Since its inception, EAC has supported 80 projects in 53 countries including in Angola; Bangladesh; Benin; Burkina Faso; Brazil; Cambodia; Cameroon; Chad; Colombia; Comoros; Cote d'Ivoire; The Democratic Republic of Congo; East Timor; Ethiopia; Ghana; Guinée Bissau; Haiti; India; Indonesia; Iran; Iraq; Jordan; Kenya; Lao PDR; Lebanon; Liberia; Madagascar; Malawi; Malaysia; Mali; Mexico; Myanmar; Nepal; Nigeria; Niger; Pakistan; Philippines; Rwanda; Senegal; Sierra Leone; Somalia; South Africa; S. Sudan; Sudan; Syria; Tanzania; Thailand; Togo; Turkey; Uganda; Vietnam; Yemen; and Zambia.
UNESCO estimates that there are over 59 million OOSC of primary school age around the world, many of whom live in communities where EAC is active. These include:
- Children living in severe poverty and who are often pressured into working instead of going to school in Haiti.
- Children living in rural remote areas far from schooling facilities, such as nomadic populations in Mali.
- Children living in areas where the natural environment is challenging, such as the flood plains of Bangladesh.
- Children, including refugees and IDPs (Internally Displaced Persons) living in conflict-affected areas where traditional schools cannot operate, such as Syria and Yemen.

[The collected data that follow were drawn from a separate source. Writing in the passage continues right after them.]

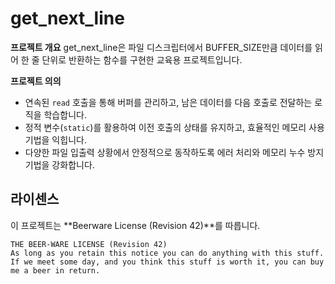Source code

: # get_next_line

**프로젝트 개요**
get_next_line은 파일 디스크립터에서 BUFFER_SIZE만큼 데이터를 읽어 한 줄 단위로 반환하는 함수를 구현한 교육용 프로젝트입니다.

**프로젝트 의의**
- 연속된 `read` 호출을 통해 버퍼를 관리하고, 남은 데이터를 다음 호출로 전달하는 로직을 학습합니다.
- 정적 변수(`static`)를 활용하여 이전 호출의 상태를 유지하고, 효율적인 메모리 사용 기법을 익힙니다.
- 다양한 파일 입출력 상황에서 안정적으로 동작하도록 에러 처리와 메모리 누수 방지 기법을 강화합니다.

## 라이센스
이 프로젝트는 **Beerware License (Revision 42)**를 따릅니다.

```
THE BEER-WARE LICENSE (Revision 42)
As long as you retain this notice you can do anything with this stuff.
If we meet some day, and you think this stuff is worth it, you can buy me a beer in return.
```
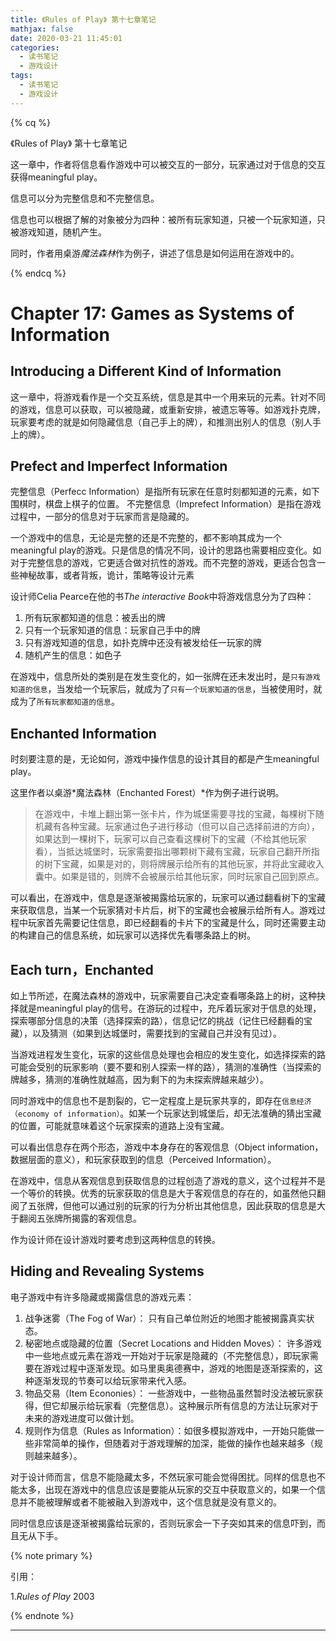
 ```yaml
---
title: 《Rules of Play》 第十七章笔记
mathjax: false
date: 2020-03-21 11:45:01
categories:
  - 读书笔记
  - 游戏设计
tags:
  - 读书笔记
  - 游戏设计
---
```


{% cq %}

《Rules of Play》 第十七章笔记

这一章中，作者将信息看作游戏中可以被交互的一部分，玩家通过对于信息的交互获得meaningful play。

信息可以分为完整信息和不完整信息。

信息也可以根据了解的对象被分为四种：被所有玩家知道，只被一个玩家知道，只被游戏知道，随机产生。

同时，作者用桌游*魔法森林*作为例子，讲述了信息是如何运用在游戏中的。

{% endcq %}

<!--more-->

# Chapter 17: Games as Systems of Information

## Introducing a Different Kind of Information

这一章中，将游戏看作是一个交互系统，信息是其中一个用来玩的元素。针对不同的游戏，信息可以获取，可以被隐藏，或重新安排，被遗忘等等。如游戏扑克牌，玩家要考虑的就是如何隐藏信息（自己手上的牌），和推测出别人的信息（别人手上的牌）。

## Prefect and Imperfect Information

完整信息（Perfecc Information）是指所有玩家在任意时刻都知道的元素，如下围棋时，棋盘上棋子的位置。
不完整信息（Imprefect Information）是指在游戏过程中，一部分的信息对于玩家而言是隐藏的。

一个游戏中的信息，无论是完整的还是不完整的，都不影响其成为一个meaningful play的游戏。只是信息的情况不同，设计的思路也需要相应变化。如对于完整信息的游戏，它更适合做对抗性的游戏。而不完整的游戏，更适合包含一些神秘故事，或者背叛，诡计，策略等设计元素

设计师Celia Pearce在他的书*The interactive Book*中将游戏信息分为了四种：

1. 所有玩家都知道的信息：被丢出的牌
2. 只有一个玩家知道的信息：玩家自己手中的牌
3. 只有游戏知道的信息，如扑克牌中还没有被发给任一玩家的牌
4. 随机产生的信息：如色子

在游戏中，信息所处的类别是在发生变化的，如一张牌在还未发出时，是`只有游戏知道的信息`，当发给一个玩家后，就成为了`只有一个玩家知道的信息`，当被使用时，就成为了`所有玩家都知道的信息`。

## Enchanted Information

时刻要注意的是，无论如何，游戏中操作信息的设计其目的都是产生meaningful play。

这里作者以桌游*魔法森林（Enchanted Forest）*作为例子进行说明。

> 在游戏中，卡堆上翻出第一张卡片，作为城堡需要寻找的宝藏，每棵树下随机藏有各种宝藏。玩家通过色子进行移动（但可以自己选择前进的方向），如果达到一棵树下，玩家可以自己查看这棵树下的宝藏（不给其他玩家看），当抵达城堡时，玩家需要指出哪颗树下藏有宝藏，玩家自己翻开所指的树下宝藏，如果是对的，则将牌展示给所有的其他玩家，并将此宝藏收入囊中。如果是错的，则牌不会被展示给其他玩家，同时玩家自己回到原点。

可以看出，在游戏中，信息是逐渐被揭露给玩家的，玩家可以通过翻看树下的宝藏来获取信息，当某一个玩家猜对卡片后，树下的宝藏也会被展示给所有人。游戏过程中玩家首先需要记住信息，即已经翻看的卡片下的宝藏是什么，同时还需要主动的构建自己的信息系统，如玩家可以选择优先看哪条路上的树。

## Each turn，Enchanted

如上节所述，在魔法森林的游戏中，玩家需要自己决定查看哪条路上的树，这种抉择就是meaningful play的信号。在游玩的过程中，充斥着玩家对于信息的处理，探索哪部分信息的决策（选择探索的路），信息记忆的挑战（记住已经翻看的宝藏），以及猜测（如果到达城堡时，需要找到的宝藏自己并没有见过）。

当游戏进程发生变化，玩家的这些信息处理也会相应的发生变化，如选择探索的路可能会受别的玩家影响（要不要和别人探索一样的路），猜测的准确性（当探索的牌越多，猜测的准确性就越高，因为剩下的为未探索牌越来越少）。

同时游戏中的信息也不是割裂的，它一定程度上是玩家共享的，即存在`信息经济（economy of information）`。如某一个玩家达到城堡后，却无法准确的猜出宝藏的位置，可能就意味着这个玩家探索的道路上没有宝藏。

可以看出信息存在两个形态，游戏中本身存在的客观信息（Object information，数据层面的意义），和玩家获取到的信息（Perceived Information）。

在游戏中，信息从客观信息到获取信息的过程创造了游戏的意义，这个过程并不是一个等价的转换。优秀的玩家获取的信息是大于客观信息的存在的，如虽然他只翻阅了五张牌，但他可以通过别的玩家的行为分析出其他信息，因此获取的信息是大于翻阅五张牌所揭露的客观信息。

作为设计师在设计游戏时要考虑到这两种信息的转换。

## Hiding and Revealing Systems

电子游戏中有许多隐藏或揭露信息的游戏元素：

1. 战争迷雾（The Fog of War）：
   只有自己单位附近的地图才能被揭露真实状态。
2. 秘密地点或隐藏的位置（Secret Locations and Hidden Moves）：
   许多游戏中一些地点或元素在游戏一开始对于玩家是隐藏的（不完整信息），即玩家需要在游戏过程中逐渐发现。如马里奥奥德赛中，游戏的地图是逐渐探索的，这种逐渐发现的节奏可以给玩家带来代入感。
3. 物品交易（Item Econonies）：
   一些游戏中，一些物品虽然暂时没法被玩家获得，但它却展示给玩家看（完整信息）。这种展示所有信息的方法让玩家对于未来的游戏进度可以做计划。
4. 规则作为信息（Rules as Information）：如很多模拟游戏中，一开始只能做一些非常简单的操作，但随着对于游戏理解的加深，能做的操作也越来越多（规则越来越多）。

对于设计师而言，信息不能隐藏太多，不然玩家可能会觉得困扰。同样的信息也不能太多，出现在游戏中的信息应该是要能从玩家的交互中获取意义的，如果一个信息并不能被理解或者不能被融入到游戏中，这个信息就是没有意义的。

同时信息应该是逐渐被揭露给玩家的，否则玩家会一下子突如其来的信息吓到，而且无从下手。


{% note primary %}

引用：

1.*Rules of Play* 2003

{% endnote %}

***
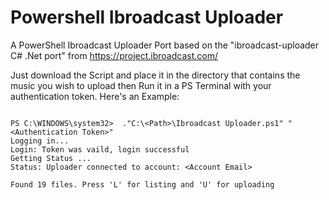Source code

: # Powershell Ibroadcast Uploader
A PowerShell Ibroadcast Uploader Port based on the "ibroadcast-uploader C# .Net port" from https://project.ibroadcast.com/

Just download the Script and place it in the directory that contains the music you wish to upload then Run it in a PS Terminal with your authentication token. Here's an Example:

```

PS C:\WINDOWS\system32>  ."C:\<Path>\Ibroadcast Uploader.ps1" "<Authentication Token>"
Logging in...
Login: Token was vaild, login successful
Getting Status ...
Status: Uploader connected to account: <Account Email>

Found 19 files. Press 'L' for listing and 'U' for uploading

```
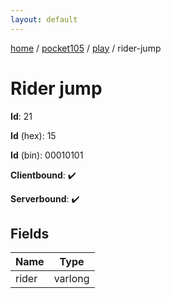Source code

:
 ```yaml
---
layout: default
---
```


[home](/)  /  [pocket105](/protocol/pocket105)  /  [play](/protocol/pocket105/play)  /  rider-jump

# Rider jump

**Id**: 21

**Id** (hex): 15

**Id** (bin): 00010101

**Clientbound**: ✔️

**Serverbound**: ✔️

## Fields

Name | Type
---|---
rider | varlong
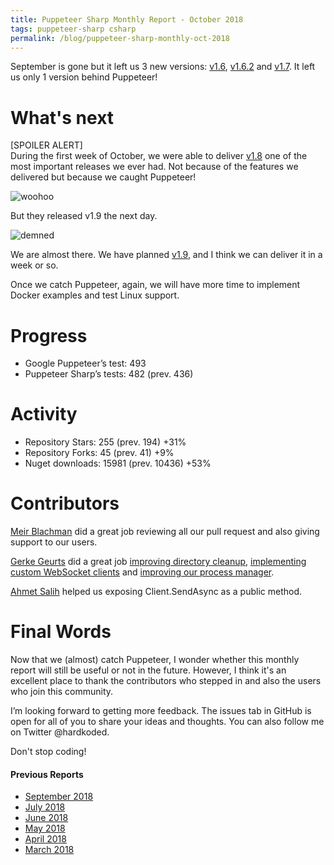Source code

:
 ```yaml
---
title: Puppeteer Sharp Monthly Report - October 2018
tags: puppeteer-sharp csharp
permalink: /blog/puppeteer-sharp-monthly-oct-2018
---
```

 
September is gone but it left us 3 new versions: [v1.6](https://github.com/kblok/puppeteer-sharp/releases/tag/v1.6), [v1.6.2](https://github.com/kblok/puppeteer-sharp/releases/tag/v.1.6.2) and [v1.7](https://github.com/kblok/puppeteer-sharp/releases/tag/v1.7). It left us only 1 version behind Puppeteer!

# What's next
[SPOILER ALERT]  
During the first week of October, we were able to deliver  [v1.8](https://github.com/kblok/puppeteer-sharp/releases/tag/v1.8) one of the most important releases we ever had. Not because of the features we delivered but because we caught Puppeteer!

![woohoo](https://media3.giphy.com/media/l3q2K2I2vCZqvaqoE/giphy.gif?cid=3640f6095bbc93e441752f4a6fcfe876)

But they released v1.9 the next day.

![demned](https://66.media.tumblr.com/44ec508988cce30877b60372cf648035/tumblr_nab8jeCDIW1tv4k5po1_400.gif)

We are almost there. We have planned [v1.9](https://github.com/kblok/puppeteer-sharp/projects/26), and I think we can deliver it in a week or so.

Once we catch Puppeteer, again, we will have more time to implement Docker examples and test Linux support.

# Progress

* Google Puppeteer’s test: 493
* Puppeteer Sharp’s tests: 482 (prev. 436)

# Activity 

* Repository Stars: 255 (prev. 194) +31%
* Repository Forks: 45 (prev. 41) +9%
* Nuget downloads: 15981 (prev. 10436) +53%

# Contributors

[Meir Blachman](https://www.twitter.com/MeirBlachman) did a great job reviewing all our pull request and also giving support to our users.

[Gerke Geurts](https://github.com/ggeurts) did a great job [improving directory cleanup](https://github.com/kblok/puppeteer-sharp/pull/544), [implementing custom WebSocket clients](https://github.com/kblok/puppeteer-sharp/pull/574) and [improving our process manager](https://github.com/kblok/puppeteer-sharp/pull/585).

[Ahmet Salih](https://github.com/asalih) helped us exposing Client.SendAsync as a public method.

# Final Words

Now that we (almost) catch Puppeteer, I wonder whether this monthly report will still be useful or not in the future. However, I think it's an excellent place to thank the contributors who stepped in and also the users who join this community.

I’m looking forward to getting more feedback. The issues tab in GitHub is open for all of you to share your ideas and thoughts. You can also follow me on Twitter @hardkoded.

Don't stop coding!

#### Previous Reports
 * [September 2018](http://www.hardkoded.com/blog/puppeteer-sharp-monthly-sep-2018)
 * [July 2018](http://www.hardkoded.com/blog/puppeteer-sharp-monthly-jul-2018)
 * [June 2018](http://www.hardkoded.com/blog/puppeteer-sharp-monthly-jun-2018)
 * [May 2018](http://www.hardkoded.com/blogs/puppeteer-sharp-monthly-may-2018)
 * [April 2018](http://www.hardkoded.com/blogs/puppeteer-sharp-monthly-april-2018)
 * [March 2018](http://www.hardkoded.com/blogs/puppeteer-sharp-monthly-march-2018)


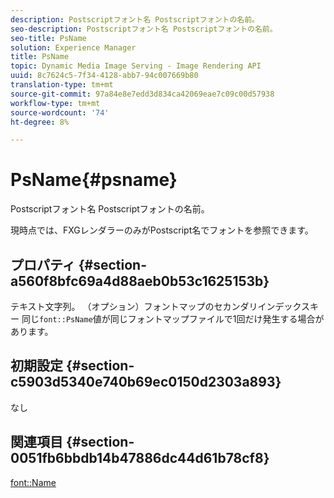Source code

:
 ```yaml
---
description: Postscriptフォント名 Postscriptフォントの名前。
seo-description: Postscriptフォント名 Postscriptフォントの名前。
seo-title: PsName
solution: Experience Manager
title: PsName
topic: Dynamic Media Image Serving - Image Rendering API
uuid: 8c7624c5-7f34-4128-abb7-94c007669b80
translation-type: tm+mt
source-git-commit: 97a84e8e7edd3d834ca42069eae7c09c00d57938
workflow-type: tm+mt
source-wordcount: '74'
ht-degree: 8%

---
```



# PsName{#psname}

Postscriptフォント名 Postscriptフォントの名前。

現時点では、FXGレンダラーのみがPostscript名でフォントを参照できます。

## プロパティ {#section-a560f8bfc69a4d88aeb0b53c1625153b}

テキスト文字列。 （オプション）フォントマップのセカンダリインデックスキー 同じ`font::PsName`値が同じフォントマップファイルで1回だけ発生する場合があります。

## 初期設定 {#section-c5903d5340e740b69ec0150d2303a893}

なし

## 関連項目 {#section-0051fb6bbdb14b47886dc44d61b78cf8}

[font::Name](/help/aem-is-ir-api/is-api/image-catalog/image-serving-api-ref/c-image-catalog-reference/c-font-map-reference/r-name-font.md)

- Children living in densely populated urban areas where schools may be overcrowded and dangerous, such as the favelas of Rio de Janeiro, Brazil.
Our Way Forward
Under its long-term target of reaching 10.4 million OOSC (Out of School Children), EAC has committed to engage an additional 1 million children each year through its projects and initiatives. EAC’s Zero Out of School Children Strategy (ZERO), launched in 2019, aims to mobilise a global effort to reduce the number of small but consistent pockets of OOSC populations in select countries to zero. By working with partner countries that have demonstrated their commitment to attaining Universal Primary Education (UPE) for every child, the Strategy ensures access to quality education for their remaining and hardest-to-reach primary OOSC.